DESCRIPTION OF THE TASK: Every record that follows must be duplicated exactly, with images left out.

DATA FOR THIS TASK:
- - - - -

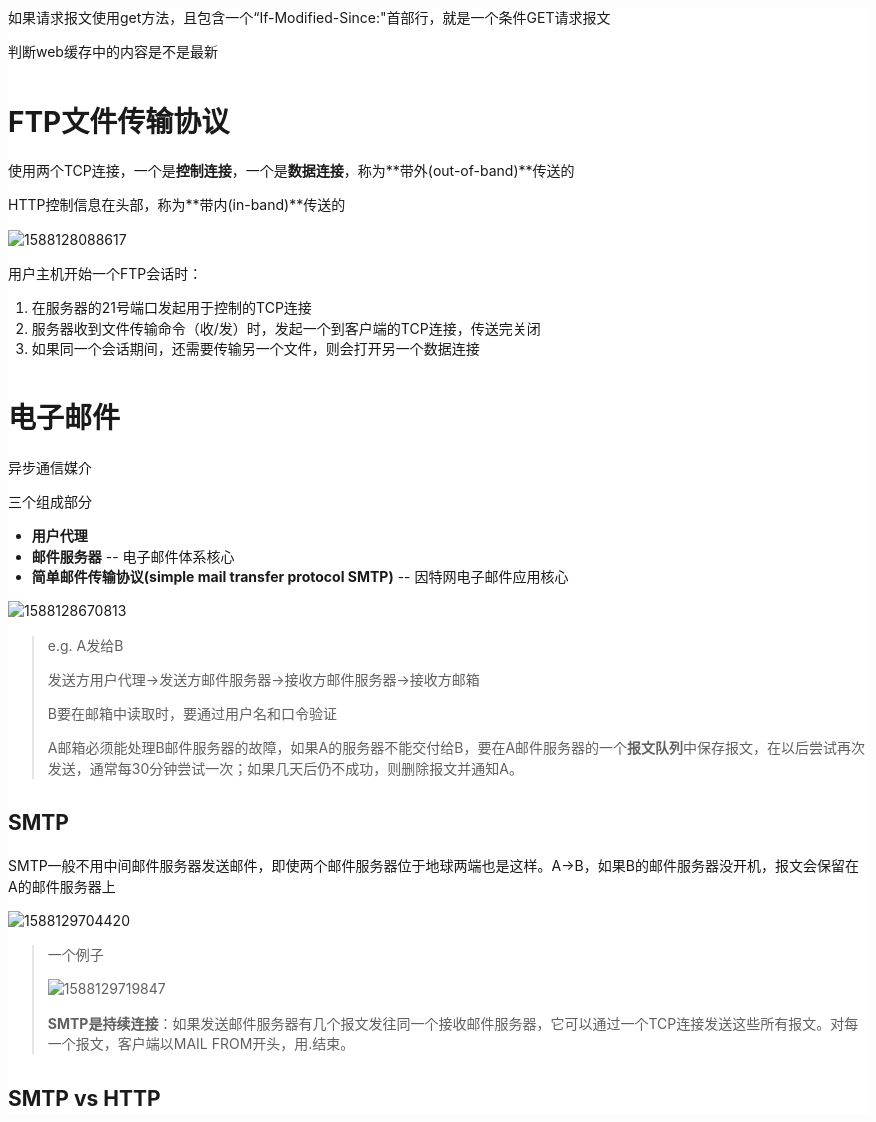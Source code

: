 如果请求报文使用get方法，且包含一个“If-Modified-Since:"首部行，就是一个条件GET请求报文

判断web缓存中的内容是不是最新

# FTP文件传输协议

使用两个TCP连接，一个是**控制连接**，一个是**数据连接**，称为**带外(out-of-band)**传送的

HTTP控制信息在头部，称为**带内(in-band)**传送的

![1588128088617](https://img2020.cnblogs.com/blog/1958143/202004/1958143-20200429120518254-1674710920.png)

用户主机开始一个FTP会话时：

1. 在服务器的21号端口发起用于控制的TCP连接
2. 服务器收到文件传输命令（收/发）时，发起一个到客户端的TCP连接，传送完关闭
3. 如果同一个会话期间，还需要传输另一个文件，则会打开另一个数据连接

# 电子邮件

异步通信媒介

三个组成部分

* **用户代理**
* **邮件服务器** -- 电子邮件体系核心
* **简单邮件传输协议(simple mail transfer protocol SMTP)** -- 因特网电子邮件应用核心

![1588128670813](https://img2020.cnblogs.com/blog/1958143/202004/1958143-20200429120517750-1749515328.png)

> e.g. A发给B
>
> 发送方用户代理→发送方邮件服务器→接收方邮件服务器→接收方邮箱
>
> B要在邮箱中读取时，要通过用户名和口令验证
>
> A邮箱必须能处理B邮件服务器的故障，如果A的服务器不能交付给B，要在A邮件服务器的一个**报文队列**中保存报文，在以后尝试再次发送，通常每30分钟尝试一次；如果几天后仍不成功，则删除报文并通知A。

## SMTP

SMTP一般不用中间邮件服务器发送邮件，即使两个邮件服务器位于地球两端也是这样。A->B，如果B的邮件服务器没开机，报文会保留在A的邮件服务器上

![1588129704420](https://img2020.cnblogs.com/blog/1958143/202004/1958143-20200429120517246-1549911161.png)

> 一个例子
>
> ![1588129719847](https://img2020.cnblogs.com/blog/1958143/202004/1958143-20200429120516790-353878425.png)
>
> **SMTP是持续连接**：如果发送邮件服务器有几个报文发往同一个接收邮件服务器，它可以通过一个TCP连接发送这些所有报文。对每一个报文，客户端以MAIL FROM开头，用.结束。

## SMTP vs HTTP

- - - - -

ANSWER TO THIS TASK:
Source code

: 如果请求报文使用get方法，且包含一个“If-Modified-Since:"首部行，就是一个条件GET请求报文

判断web缓存中的内容是不是最新

# FTP文件传输协议

使用两个TCP连接，一个是**控制连接**，一个是**数据连接**，称为**带外(out-of-band)**传送的

HTTP控制信息在头部，称为**带内(in-band)**传送的

![1588128088617](https://img2020.cnblogs.com/blog/1958143/202004/1958143-20200429120518254-1674710920.png)

用户主机开始一个FTP会话时：

1. 在服务器的21号端口发起用于控制的TCP连接
2. 服务器收到文件传输命令（收/发）时，发起一个到客户端的TCP连接，传送完关闭
3. 如果同一个会话期间，还需要传输另一个文件，则会打开另一个数据连接

# 电子邮件

异步通信媒介

三个组成部分

* **用户代理**
* **邮件服务器** -- 电子邮件体系核心
* **简单邮件传输协议(simple mail transfer protocol SMTP)** -- 因特网电子邮件应用核心

![1588128670813](https://img2020.cnblogs.com/blog/1958143/202004/1958143-20200429120517750-1749515328.png)

> e.g. A发给B
>
> 发送方用户代理→发送方邮件服务器→接收方邮件服务器→接收方邮箱
>
> B要在邮箱中读取时，要通过用户名和口令验证
>
> A邮箱必须能处理B邮件服务器的故障，如果A的服务器不能交付给B，要在A邮件服务器的一个**报文队列**中保存报文，在以后尝试再次发送，通常每30分钟尝试一次；如果几天后仍不成功，则删除报文并通知A。

## SMTP

SMTP一般不用中间邮件服务器发送邮件，即使两个邮件服务器位于地球两端也是这样。A->B，如果B的邮件服务器没开机，报文会保留在A的邮件服务器上

![1588129704420](https://img2020.cnblogs.com/blog/1958143/202004/1958143-20200429120517246-1549911161.png)

> 一个例子
>
> ![1588129719847](https://img2020.cnblogs.com/blog/1958143/202004/1958143-20200429120516790-353878425.png)
>
> **SMTP是持续连接**：如果发送邮件服务器有几个报文发往同一个接收邮件服务器，它可以通过一个TCP连接发送这些所有报文。对每一个报文，客户端以MAIL FROM开头，用.结束。

## SMTP vs HTTP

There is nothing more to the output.